Cuando le preguntaste sobre su razonamiento mientras te conducía hasta el asiento de la silla que se encontraba en lo alto de la espalda de Vaghar, respondió con dos afirmaciones.
"No confiaré ni usted ni el destino de esta alianza en manos de un carruage o de un barco, mi señora".
Y luego, cuando estuvo sentado cómodamente detrás de ti, con sus brazos rodeando tu cintura para sostener adecuadamente las riendas, dijo: "Además, la aprobación de Vaghar es casi tan importante como la del Rey y la Reina. No estoy seguro de poder casarme sin élla".
Estabas preocupada por el Príncipe asesino de parientes con sus palabras contundentes y su mirada astuta, pero te arriesgaste a decir tus siguientes palabras de todos modos.
"Entonces estoy agradecido por su favor y no la decepcionaré".
Él no dijo nada en respuesta, pero si no hubieras estado mirando hacia adelante habrías visto la más pequeña sonrisa en sus labios.
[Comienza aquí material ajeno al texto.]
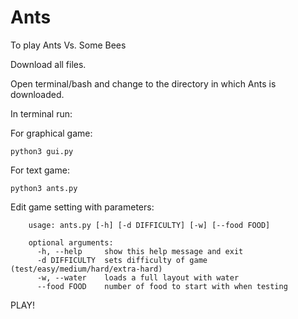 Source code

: # Ants

To play Ants Vs. Some Bees

Download all files.

Open terminal/bash and change to the directory in which Ants is downloaded.

In terminal run:

For graphical game:

    python3 gui.py
    
For text game:

    python3 ants.py

Edit game setting with parameters:
    
        usage: ants.py [-h] [-d DIFFICULTY] [-w] [--food FOOD]
        
        optional arguments:
          -h, --help     show this help message and exit
          -d DIFFICULTY  sets difficulty of game (test/easy/medium/hard/extra-hard)
          -w, --water    loads a full layout with water
          --food FOOD    number of food to start with when testing

PLAY!
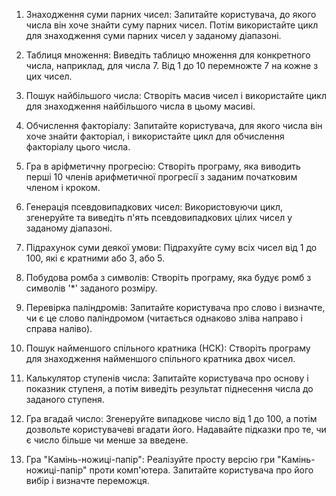 1. Знаходження суми парних чисел: Запитайте користувача, до якого числа він хоче
   знайти суму парних чисел. Потім використайте цикл для знаходження суми парних
   чисел у заданому діапазоні.

1. Таблиця множення: Виведіть таблицю множення для конкретного числа, наприклад,
   для числа 7. Від 1 до 10 перемножте 7 на кожне з цих чисел.

1. Пошук найбільшого числа: Створіть масив чисел і використайте цикл для
   знаходження найбільшого числа в цьому масиві.

1. Обчислення факторіалу: Запитайте користувача, для якого числа він хоче знайти
   факторіал, і використайте цикл для обчислення факторіалу цього числа.

1. Гра в аріфметичну прогресію: Створіть програму, яка виводить перші 10 членів
   арифметичної прогресії з заданим початковим членом і кроком.

1. Генерація псевдовипадкових чисел: Використовуючи цикл, згенеруйте та виведіть
   п'ять псевдовипадкових цілих чисел у заданому діапазоні.

1. Підрахунок суми деякої умови: Підрахуйте суму всіх чисел від 1 до 100, які є
   кратними або 3, або 5.

1. Побудова ромба з символів: Створіть програму, яка будує ромб з символів '\*'
   заданого розміру.

1. Перевірка паліндромів: Запитайте користувача про слово і визначте, чи є це
   слово паліндромом (читається однаково зліва направо і справа наліво).

1. Пошук найменшого спільного кратника (НСК): Створіть програму для знаходження
   найменшого спільного кратника двох чисел.

1. Калькулятор ступенів числа: Запитайте користувача про основу і показник
   ступеня, а потім виведіть результат піднесення числа до заданого ступеня.

1. Гра вгадай число: Згенеруйте випадкове число від 1 до 100, а потім дозвольте
   користувачеві вгадати його. Надавайте підказки про те, чи є число більше чи
   менше за введене.

1. Гра "Камінь-ножиці-папір": Реалізуйте просту версію гри "Камінь-ножиці-папір"
   проти комп'ютера. Запитайте користувача про його вибір і визначте переможця.
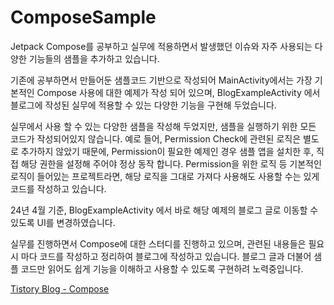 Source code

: # ComposeSample

Jetpack Compose를 공부하고 실무에 적용하면서 발생했던 이슈와 자주 사용되는 다양한 기능들의 샘플을 추가하고 있습니다.

기존에 공부하면서 만들어둔 샘플코드 기반으로 작성되어 MainActivity에서는 가장 기본적인 Compose 사용에 대한 예제가 작성 되어 있으며, 
BlogExampleActivity 에서 블로그에 작성된 실무에 적용할 수 있는 다양한 기능을 구현해 두었습니다.

실무에서 사용 할 수 있는 다양한 샘플을 작성해 두었지만, 샘플을 실행하기 위한 모든 코드가 작성되어있지 않습니다.
예로 들어, Permission Check에 관련된 로직은 별도로 추가하지 않았기 때문에, Permission이 필요한 예제인 경우 샘플 앱을 설치한 후, 직접 해당 권한을 설정해 주어야 정상 동작 합니다.
Permission을 위한 로직 등 기본적인 로직이 들어있는 프로젝트라면, 해당 로직을 그대로 가져다 사용해도 사용할 수는 있게 코드를 작성하고 있습니다.

24년 4월 기준, BlogExampleActivity 에서 바로 해당 예제의 블로그 글로 이동할 수 있도록 UI를 변경하였습니다.

실무를 진행하면서 Compose에 대한 스터디를 진행하고 있으며, 관련된 내용들은 필요시 마다 코드를 작성하고 정리하여 블로그에 작성하고 있습니다.
블로그 글과 더불어 샘플 코드만 읽어도 쉽게 기능을 이해하고 사용할 수 있도록 구현하려 노력중입니다.

[Tistory Blog - Compose](https://heegs.tistory.com/category/Android/Jetpack "JetPack Compose")
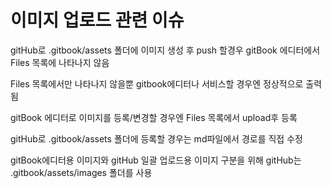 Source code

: # 이미지 업로드 관련 이슈

gitHub로 .gitbook/assets 폴더에 이미지 생성 후 push 할경우 gitBook 에디터에서 Files 목록에 나타나지 않음



Files 목록에서만 나타나지 않을뿐 gitbook에디터나 서비스할 경우엔 정상적으로 출력됨



gitBook 에디터로 이미지를 등록/변경할 경우엔 Files 목록에서 upload후 등록

gitHub로 .gitbook/assets 폴더에 등록할 경우는 md파일에서 경로를 직접 수정



gitBook에디터용 이미지와 gitHub 일괄 업로드용 이미지 구분을 위해 gitHub는 .gitbook/assets/images 폴더를 사용

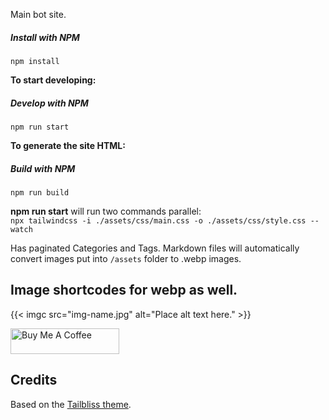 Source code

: Main bot site.

##### Install with NPM 
`npm install`

**To start developing:**
##### Develop with NPM 
`npm run start`

**To generate the site HTML:**
##### Build with NPM 
`npm run build`

**npm run start** will run two commands parallel:  
`npx tailwindcss -i ./assets/css/main.css -o ./assets/css/style.css --watch`

Has paginated Categories and Tags. Markdown files will automatically convert images put into `/assets` folder to .webp images. 

## Image shortcodes for webp as well.
{{< imgc src="img-name.jpg" alt="Place alt text here." >}}

<a href="https://www.buymeacoffee.com/nusserstudios" target="_blank"><img src="https://cdn.buymeacoffee.com/buttons/default-blue.png" alt="Buy Me A Coffee" height="41" width="174"></a>

## Credits

Based on the [Tailbliss theme](https://github.com/nusserstudios/tailbliss).
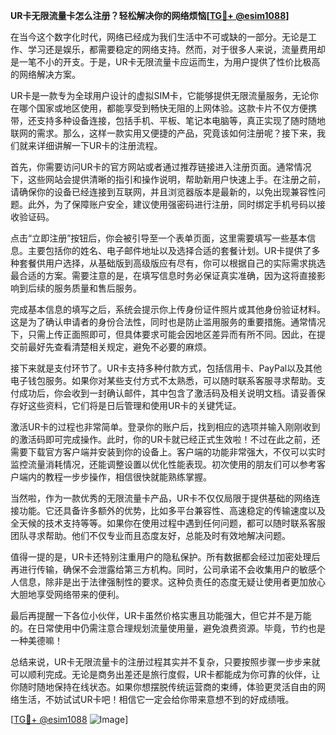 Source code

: **UR卡无限流量卡怎么注册？轻松解决你的网络烦恼[[TG💪+ @esim1088](https://t.me/s/esim1088)]**

在当今这个数字化时代，网络已经成为我们生活中不可或缺的一部分。无论是工作、学习还是娱乐，都需要稳定的网络支持。然而，对于很多人来说，流量费用却是一笔不小的开支。于是，UR卡无限流量卡应运而生，为用户提供了性价比极高的网络解决方案。

UR卡是一款专为全球用户设计的虚拟SIM卡，它能够提供无限流量服务，无论你在哪个国家或地区使用，都能享受到畅快无阻的上网体验。这款卡片不仅方便携带，还支持多种设备连接，包括手机、平板、笔记本电脑等，真正实现了随时随地联网的需求。那么，这样一款实用又便捷的产品，究竟该如何注册呢？接下来，我们就来详细讲解一下UR卡的注册流程。

首先，你需要访问UR卡的官方网站或者通过推荐链接进入注册页面。通常情况下，这些网站会提供清晰的指引和操作说明，帮助新用户快速上手。在注册之前，请确保你的设备已经连接到互联网，并且浏览器版本是最新的，以免出现兼容性问题。此外，为了保障账户安全，建议使用强密码进行注册，同时绑定手机号码以接收验证码。

点击“立即注册”按钮后，你会被引导至一个表单页面，这里需要填写一些基本信息。主要包括你的姓名、电子邮件地址以及选择合适的套餐计划。UR卡提供了多种套餐供用户选择，从基础版到高级版应有尽有，你可以根据自己的实际需求挑选最合适的方案。需要注意的是，在填写信息时务必保证真实准确，因为这将直接影响到后续的服务质量和售后服务。

完成基本信息的填写之后，系统会提示你上传身份证件照片或其他身份验证材料。这是为了确认申请者的身份合法性，同时也是防止滥用服务的重要措施。通常情况下，只需上传正面照即可，但具体要求可能会因地区差异而有所不同。因此，在提交前最好先查看清楚相关规定，避免不必要的麻烦。

接下来就是支付环节了。UR卡支持多种付款方式，包括信用卡、PayPal以及其他电子钱包服务。如果你对某些支付方式不太熟悉，可以随时联系客服寻求帮助。支付成功后，你会收到一封确认邮件，其中包含了激活码及相关说明文档。请妥善保存好这些资料，它们将是日后管理和使用UR卡的关键凭证。

激活UR卡的过程也非常简单。登录你的账户后，找到相应的选项并输入刚刚收到的激活码即可完成操作。此时，你的UR卡就已经正式生效啦！不过在此之前，还需要下载官方客户端并安装到你的设备上。客户端的功能非常强大，不仅可以实时监控流量消耗情况，还能调整设置以优化性能表现。初次使用的朋友们可以参考客户端内的教程一步步操作，相信很快就能熟练掌握。

当然啦，作为一款优秀的无限流量卡产品，UR卡不仅仅局限于提供基础的网络连接功能。它还具备许多额外的优势，比如多平台兼容性、高速稳定的传输速度以及全天候的技术支持等等。如果你在使用过程中遇到任何问题，都可以随时联系客服团队寻求帮助。他们不仅专业而且态度友好，总能及时有效地解决问题。

值得一提的是，UR卡还特别注重用户的隐私保护。所有数据都会经过加密处理后再进行传输，确保不会泄露给第三方机构。同时，公司承诺不会收集用户的敏感个人信息，除非是出于法律强制性的要求。这种负责任的态度无疑让使用者更加放心大胆地享受网络带来的便利。

最后再提醒一下各位小伙伴，UR卡虽然价格实惠且功能强大，但它并不是万能的。在日常使用中仍需注意合理规划流量使用量，避免浪费资源。毕竟，节约也是一种美德嘛！

总结来说，UR卡无限流量卡的注册过程其实并不复杂，只要按照步骤一步步来就可以顺利完成。无论是商务出差还是旅行度假，UR卡都能成为你可靠的伙伴，让你随时随地保持在线状态。如果你想摆脱传统运营商的束缚，体验更灵活自由的网络生活，不妨试试UR卡吧！相信它一定会给你带来意想不到的好成绩哦。

[[TG💪+ @esim1088](https://t.me/s/esim1088) ![Image](https://i.postimg.cc/4NQfJmqS/Snipaste-2025-05-13-00-14-12.png)] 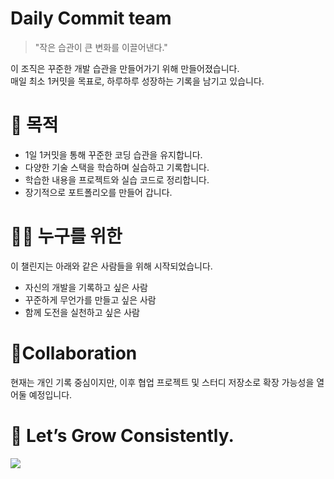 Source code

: # Daily Commit team
> "작은 습관이 큰 변화를 이끌어낸다."

이 조직은 꾸준한 개발 습관을 만들어가기 위해 만들어졌습니다. <br>
매일 최소 1커밋을 목표로, 하루하루 성장하는 기록을 남기고 있습니다.

# 🎯 목적
* 1일 1커밋을 통해 꾸준한 코딩 습관을 유지합니다.
* 다양한 기술 스택을 학습하며 실습하고 기록합니다.
* 학습한 내용을 프로젝트와 실습 코드로 정리합니다.
* 장기적으로 포트폴리오를 만들어 갑니다.

# 🤷‍♂️ 누구를 위한
이 챌린지는 아래와 같은 사람들을 위해 시작되었습니다.
* 자신의 개발을 기록하고 싶은 사람
* 꾸준하게 무언가를 만들고 싶은 사람
* 함께 도전을 실천하고 싶은 사람

# 📎Collaboration
현재는 개인 기록 중심이지만, 이후 협업 프로젝트 및 스터디 저장소로 확장 가능성을 열어둘 예정입니다.

# 🙌 Let’s Grow Consistently.

<img src="https://capsule-render.vercel.app/api?type=waving&height=100&color=gradient&section=footer">

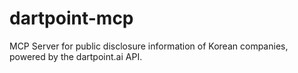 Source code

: # dartpoint-mcp
MCP Server for public disclosure information of Korean companies, powered by the dartpoint.ai API.
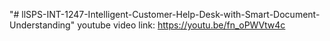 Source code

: "# llSPS-INT-1247-Intelligent-Customer-Help-Desk-with-Smart-Document-Understanding" 
youtube video link: https://youtu.be/fn_oPWVtw4c
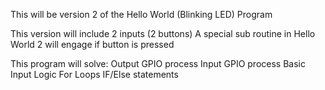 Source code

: This will be version 2 of the Hello World (Blinking LED) Program

This version will include 2 inputs (2 buttons)
A special sub routine in Hello World 2 will engage if button is pressed

This program will solve: Output GPIO process
                         Input GPIO process
                         Basic Input Logic
                         For Loops
                         IF/Else statements
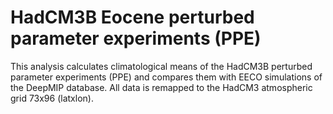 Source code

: # HadCM3B Eocene perturbed parameter experiments (PPE)

This analysis calculates climatological means of the HadCM3B perturbed
parameter experiments (PPE) and compares them with EECO simulations of 
the DeepMIP database. All data is remapped to the HadCM3 atmospheric 
grid 73x96 (latxlon).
En lugar de eso, rezaste para que no te encontrara demasiado descarada en tus afectos y trataste de calmar los acelerados latidos de tu corazón presionados contra la bestia más aterradora de todas las tierras, aunque no estabas seguro de qué criatura era, si el dragón debajo de ti o tu prometido. presionado contra tu espalda.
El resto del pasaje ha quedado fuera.